> **YOUR GOAL**
Write out the data word for word and drop any picture you find.

> **EXCERPTED DATA**
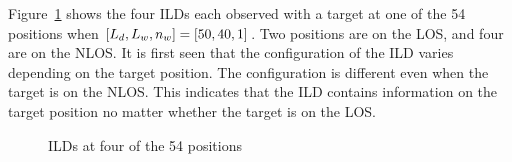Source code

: Figure~\ref{fig:ILDs} shows the four ILDs each observed with a target at one of the 54 positions when $\left [ L_d, L_w, n_w \right ] = \left [ 50, 40, 1 \right ]$.  Two positions are on the LOS, and four are on the NLOS.  It is first seen that the configuration of the ILD varies depending on the target position.  The configuration is different even when the target is on the NLOS.  This indicates that the ILD contains information on the target position no matter whether the target is on the LOS.  

\begin{figure}[ht]
	\centering
	\caption{ILDs at four of the 54 positions}
	\label{fig:ILDs}
\end{figure}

> **OUTPUT FOR THIS EXERCISE**
Source code

: Figure~\ref{fig:ILDs} shows the four ILDs each observed with a target at one of the 54 positions when $\left [ L_d, L_w, n_w \right ] = \left [ 50, 40, 1 \right ]$.  Two positions are on the LOS, and four are on the NLOS.  It is first seen that the configuration of the ILD varies depending on the target position.  The configuration is different even when the target is on the NLOS.  This indicates that the ILD contains information on the target position no matter whether the target is on the LOS.  

\begin{figure}[ht]
	\centering
	\caption{ILDs at four of the 54 positions}
	\label{fig:ILDs}
\end{figure}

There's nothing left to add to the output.